Avec les marins

L’association Nantes Port Accueil perpétue une longue tradition d’accueil, d’écoute et de service auprès des marins des marines marchandes du monde qui font escale à Nantes.

L’escale peut être un moyen pour certains de ces marins de sortir de cet isolement pour joindre leurs familles par téléphone ou par e-mail ou par une conversation avec quelqu’un extérieur au bord.
C’est un moyen de rompre cet isolement que propose l’association.

On ne croise pas souvent de marins dans les villes portuaires.

Les ports sauf exception sont loin des centres des villes, et il n’est pas si facile pour les marins de s’y rendre pour faire leurs courses, respirer un air différent, visiter.

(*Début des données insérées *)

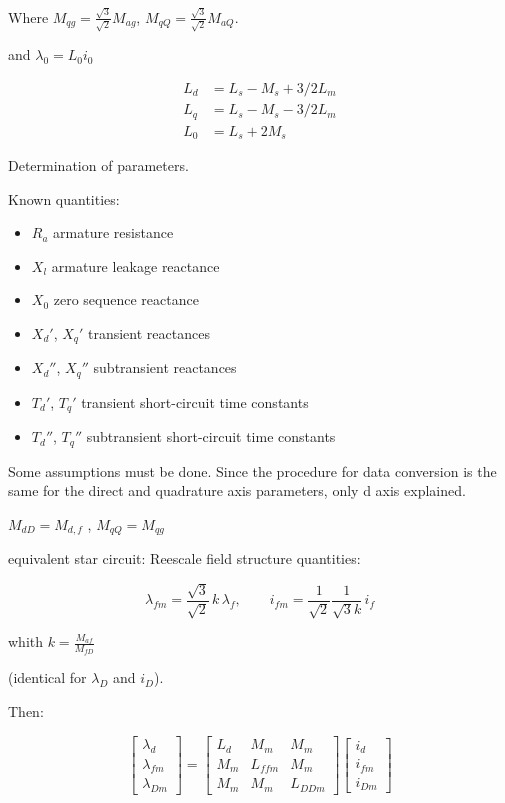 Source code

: Where $M_{qg} = \frac{\sqrt{3}}{\sqrt{2}} M_{ag}$, $M_{qQ} = \frac{\sqrt{3}}{\sqrt{2}} M_{aQ}$.

and $\lambda_0 = L_0 i_0$


\begin{equation}
    \begin{align}
        L_d &= L_s - M_s + 3/2 L_m \\
        L_q &= L_s - M_s - 3/2L_m \\
        L_0 &= L_s + 2M_s
    \end{align}
\end{equation}

Determination of parameters.

Known quantities:
\begin{itemize}
    \item $R_a$ armature resistance
    \item $X_l$ armature leakage reactance
    \item $X_0$ zero sequence reactance
    \item $X_d'$, $X_q'$ transient reactances
    \item $X_d''$, $X_q''$ subtransient reactances
    \item $T_d'$, $T_q'$ transient short-circuit time constants
    \item $T_d''$, $T_q''$ subtransient short-circuit time constants
\end{itemize}

Some assumptions must be done. Since the procedure for data conversion is the same for the direct and quadrature axis parameters, only d axis explained.

$M_{dD} = M_{d,f}$ , $M_{qQ} = M_{qg}$

equivalent star circuit: Reescale field structure quantities:

\begin{equation}
\lambda_{fm} = \frac{\sqrt{3}}{\sqrt{2}}\, k \, \lambda_f, 
\qquad 
i_{fm} = \frac{1}{\sqrt{2}} \frac{1}{\sqrt{3}k}\, i_f
\end{equation}

whith $k = \frac{M_{af}}{M_{fD}}$

(identical for $\lambda_D$ and $i_D$). 


Then:

\begin{equation}
\begin{bmatrix}
\lambda_d \\[4pt]
\lambda_{fm} \\[4pt]
\lambda_{Dm}
\end{bmatrix}
=
\begin{bmatrix}
L_d & M_m & M_m \\[4pt]
M_m & L_{ffm} & M_m \\[4pt]
M_m & M_m & L_{DDm}
\end{bmatrix}
\begin{bmatrix}
i_d \\[4pt]
i_{fm} \\[4pt]
i_{Dm}
\end{bmatrix}
\end{equation}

Si les marins ne sont pas dans l’extrême pauvreté, ils sont parfois dans la solitude. Ils choisissent d’être expatriés pour avoir une meilleur vie chez eux, embarquent pour de longues périodes en changeant de port

Ils n’ont pas accès à internet dans les bateaux pour communiquer avec leurs familles.

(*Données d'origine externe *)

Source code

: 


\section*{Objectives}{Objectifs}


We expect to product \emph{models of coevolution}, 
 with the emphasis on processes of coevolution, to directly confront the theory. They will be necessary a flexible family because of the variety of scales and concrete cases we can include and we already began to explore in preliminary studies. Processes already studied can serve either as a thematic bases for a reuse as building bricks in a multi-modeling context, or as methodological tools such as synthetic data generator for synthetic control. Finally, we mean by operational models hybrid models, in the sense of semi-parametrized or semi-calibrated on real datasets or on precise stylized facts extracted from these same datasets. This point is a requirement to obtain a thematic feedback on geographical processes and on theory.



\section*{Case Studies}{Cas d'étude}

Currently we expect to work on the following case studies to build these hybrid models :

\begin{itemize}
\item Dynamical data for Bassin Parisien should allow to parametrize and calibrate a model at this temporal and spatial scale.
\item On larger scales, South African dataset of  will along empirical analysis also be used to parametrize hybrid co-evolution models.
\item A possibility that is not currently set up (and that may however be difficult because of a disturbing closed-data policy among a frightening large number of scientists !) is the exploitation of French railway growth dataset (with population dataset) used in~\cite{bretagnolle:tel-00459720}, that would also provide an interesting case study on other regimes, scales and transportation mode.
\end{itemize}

Selon une convention internationale, la convention de l’OIT sur les conditions de travail des marins, les gouvernements prennent en charge les marins dans les ports pour leur donner des moyens de communication, des informations, des possibilités de liens sociaux. C’est ainsi qu’il existe des foyers , les « sea mens’club » dans les ports.

Le centre d’accueil du port de Nantes a été fondé en 2003 par un religieux, Yves Aubron, un homme qui appartenait au monde maritime et a beaucoup œuvré pour les femmes de marins et les marins pêcheurs. Il appartenait à la mission de la mer où il était aumônier, un mouvement d’église qui accompagne le monde maritime.

Se reconnecter

Bernard Lefèvre, l’actuel président de l’association est lui-même ancien officier radio de la marine marchande. Il a navigué une dizaine d’années, puis est entré dans l’administration maritime pour s’occuper de la sécurité des navires. Il a repris le flambeau de la responsabilité de l’association après sa retraite.

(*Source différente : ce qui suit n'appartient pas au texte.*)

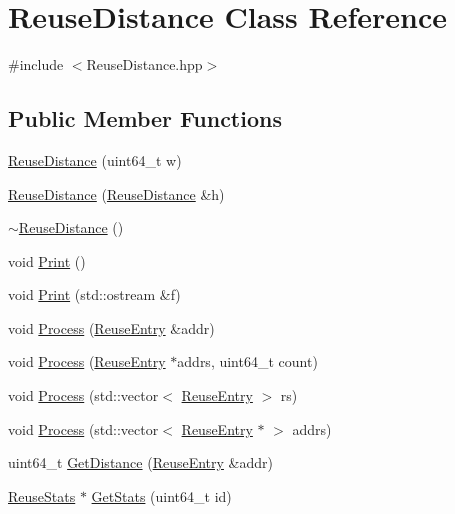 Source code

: \hypertarget{class_reuse_distance}{
\section{ReuseDistance Class Reference}
\label{class_reuse_distance}
}


{\ttfamily \#include $<$ReuseDistance.hpp$>$}

\subsection*{Public Member Functions}
\begin{DoxyCompactItemize}
\item 
\hyperlink{class_reuse_distance_ab68a2d9df5c28571c3f8820c5344b2c1}{ReuseDistance} (uint64\_\-t w)
\item 
\hyperlink{class_reuse_distance_afff6c1153a623c687e1014df799c286d}{ReuseDistance} (\hyperlink{class_reuse_distance}{ReuseDistance} \&h)
\item 
\hyperlink{class_reuse_distance_a2846a6f2c045759657b754838045900d}{$\sim$ReuseDistance} ()
\item 
void \hyperlink{class_reuse_distance_a0cbab308f0c9262e570b994beac0544a}{Print} ()
\item 
void \hyperlink{class_reuse_distance_ac798c03bb891a51a6648df4b49e25212}{Print} (std::ostream \&f)
\item 
void \hyperlink{class_reuse_distance_a4ff6b77022ce62e0fdefa5cc297b932a}{Process} (\hyperlink{struct_reuse_entry}{ReuseEntry} \&addr)
\item 
void \hyperlink{class_reuse_distance_aed9cbdd99de67972a37de4624614de9d}{Process} (\hyperlink{struct_reuse_entry}{ReuseEntry} $\ast$addrs, uint64\_\-t count)
\item 
void \hyperlink{class_reuse_distance_a372960c10d5fb6552c8dfcfd77da38ba}{Process} (std::vector$<$ \hyperlink{struct_reuse_entry}{ReuseEntry} $>$ rs)
\item 
void \hyperlink{class_reuse_distance_a88052f5ae1e69bab8fe1f9b7b87c1037}{Process} (std::vector$<$ \hyperlink{struct_reuse_entry}{ReuseEntry} $\ast$ $>$ addrs)
\item 
uint64\_\-t \hyperlink{class_reuse_distance_ac70a23e9dc4b242f11d76e257e894bef}{GetDistance} (\hyperlink{struct_reuse_entry}{ReuseEntry} \&addr)
\item 
\hyperlink{class_reuse_stats}{ReuseStats} $\ast$ \hyperlink{class_reuse_distance_a771580c25dc5140969919e959e2ebdd1}{GetStats} (uint64\_\-t id)

\end{DoxyCompactItemize}
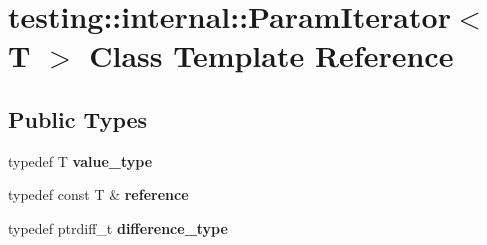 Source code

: \hypertarget{classtesting_1_1internal_1_1ParamIterator}{}\section{testing\+:\+:internal\+:\+:Param\+Iterator$<$ T $>$ Class Template Reference}
\label{classtesting_1_1internal_1_1ParamIterator}
\subsection*{Public Types}
\begin{DoxyCompactItemize}
\item 
\mbox{\label{classtesting_1_1internal_1_1ParamIterator_a4afe3a68db0d0744753c8afe262e35df}} 
typedef T {\bfseries value\+\_\+type}
\item 
\mbox{\label{classtesting_1_1internal_1_1ParamIterator_ac96f133ffa06fc0f9faff5a1c7954382}} 
typedef const T \& {\bfseries reference}
\item 
\mbox{\label{classtesting_1_1internal_1_1ParamIterator_a6c37240a04ba3fc4c56f6c413cf4771d}} 
typedef ptrdiff\+\_\+t {\bfseries difference\+\_\+type}
\end{DoxyCompactItemize}

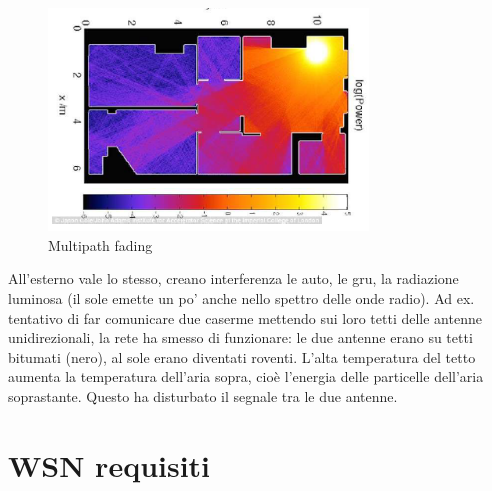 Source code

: \documentclass[12pt,italian]{report}
\begin{document}
\begin{figure}[h]
	\centering
    \includegraphics[width=85mm]{img/mpathfad.PNG}
    \caption{Multipath fading}
    \label{fig:mfad}
\end{figure}

All'esterno vale lo stesso, creano interferenza le auto, le gru, la radiazione luminosa (il sole emette un po' anche nello spettro delle onde radio). Ad ex. tentativo di far comunicare due caserme mettendo sui loro tetti delle antenne unidirezionali, la rete ha smesso di funzionare: le due antenne erano su tetti bitumati (nero), al sole erano diventati roventi. L'alta temperatura del tetto aumenta la temperatura dell'aria sopra, cioè l'energia delle particelle dell'aria soprastante. Questo ha disturbato il segnale tra le due antenne. 

\section{WSN requisiti}
\label{sec:WSNreq}
\end{document}
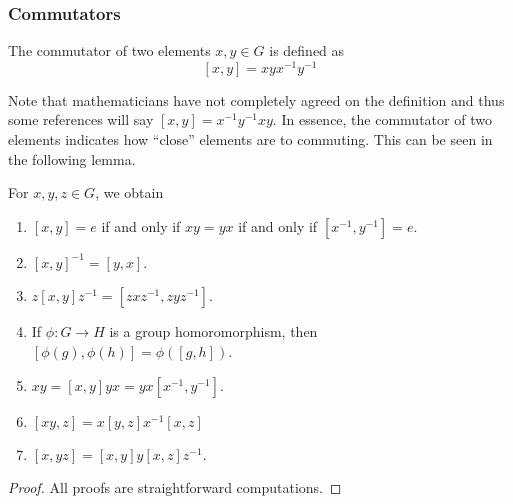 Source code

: \documentclass[11pt,leqno,oneside]{amsart}
\begin{document}
\subsubsection*{Commutators}

\begin{defn}
    The commutator of two elements $x,y \in G$ is defined as \[
        [x,y] = xyx^{-1}y^{-1}
    \]
\end{defn}

Note that mathematicians have not completely agreed on the definition and thus
some references will say $[x,y] = x^{-1}y^{-1}xy$. In essence, the commutator
of two elements indicates how ``close'' elements are to commuting. This can be
seen in the following lemma.

\begin{lem}
    For $x,y,z \in G$, we obtain
    \begin{enumerate}[label=(\alph*)]
        \item $[x,y] = e$ if and only if $xy=yx$ if and only if $[x^{-1},y^{-1}] = e$.
        \item $[x,y]^{-1} = [y,x]$.
        \item $z[x,y]z^{-1} = [zxz^{-1},zyz^{-1}]$.
        \item If $\phi: G \to H$ is a group homoromorphism, then $[\phi(g),\phi(h)] = \phi([g,h])$.
        \item $xy = [x,y]yx = yx[x^{-1},y^{-1}]$.
        \item $[xy,z] = x[y,z]x^{-1}[x,z]$
        \item $[x,yz] = [x,y]y[x,z]z^{-1}$.
    \end{enumerate}
\end{lem}
\begin{proof}
    All proofs are straightforward computations.
\end{proof}
\end{document}
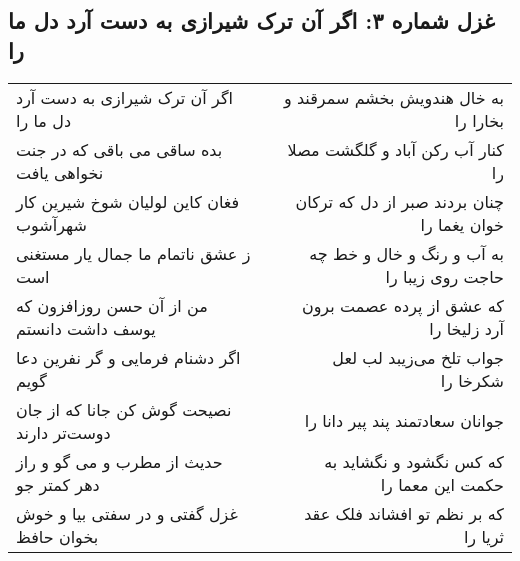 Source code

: \begin{center}
\section*{غزل شماره ۳: اگر آن ترک شیرازی به دست آرد دل ما را}
\label{sec:sh003}
\begin{longtable}{l p{0.5cm} r}
اگر آن ترک شیرازی به دست آرد دل ما را
&&
به خال هندویش بخشم سمرقند و بخارا را
\\
بده ساقی می باقی که در جنت نخواهی یافت
&&
کنار آب رکن آباد و گلگشت مصلا را
\\
فغان کاین لولیان شوخ شیرین کار شهرآشوب
&&
چنان بردند صبر از دل که ترکان خوان یغما را
\\
ز عشق ناتمام ما جمال یار مستغنی است
&&
به آب و رنگ و خال و خط چه حاجت روی زیبا را
\\
من از آن حسن روزافزون که یوسف داشت دانستم
&&
که عشق از پرده عصمت برون آرد زلیخا را
\\
اگر دشنام فرمایی و گر نفرین دعا گویم
&&
جواب تلخ می‌زیبد لب لعل شکرخا را
\\
نصیحت گوش کن جانا که از جان دوست‌تر دارند
&&
جوانان سعادتمند پند پیر دانا را
\\
حدیث از مطرب و می گو و راز دهر کمتر جو
&&
که کس نگشود و نگشاید به حکمت این معما را
\\
غزل گفتی و در سفتی بیا و خوش بخوان حافظ
&&
که بر نظم تو افشاند فلک عقد ثریا را
\\
\end{longtable}
\end{center}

Nantes Port Accueil peut compter sur une vingtaine de bénévoles travaillant par équipes pour être présents tous les jours auprès des marins.

L’association est financée  par le port qui prend en charge une part des frais d’escale et par les armateurs qui contribuent à leur bonne volonté au bien-être pour les marins dans les ports.

Au quotidien, l’association aide les marins en les accueillant dans un très modeste foyer relativement proche des quais (l’espace est partagé avec une autre association).

Bernard Lefèvre détaille les actions menées par les bénévoles : « Nous avons acheté un minibus pour les conduire en ville afin qu’ils puissent faire leurs courses, changer ou transférer de l’argent, aller dans un lieu de culte, faire autre chose, voir autre chose, se reconnecter avec l’environnement terrien.

Au foyer, ils peuvent accéder à Skype pour parler à leur famille, lire des journaux dans leur langue. Nous avons à Nantes trente nationalités différentes qui débarquent et nous essayons de trouver des bénévoles qui parlent ces langues, le russe, l’arabe, l’espagnol, et qui ont également le sens de l’ouverture à l’autre et le goût du voyage. Pour nous, la discussion avec eux c’est un grand voyage immobile.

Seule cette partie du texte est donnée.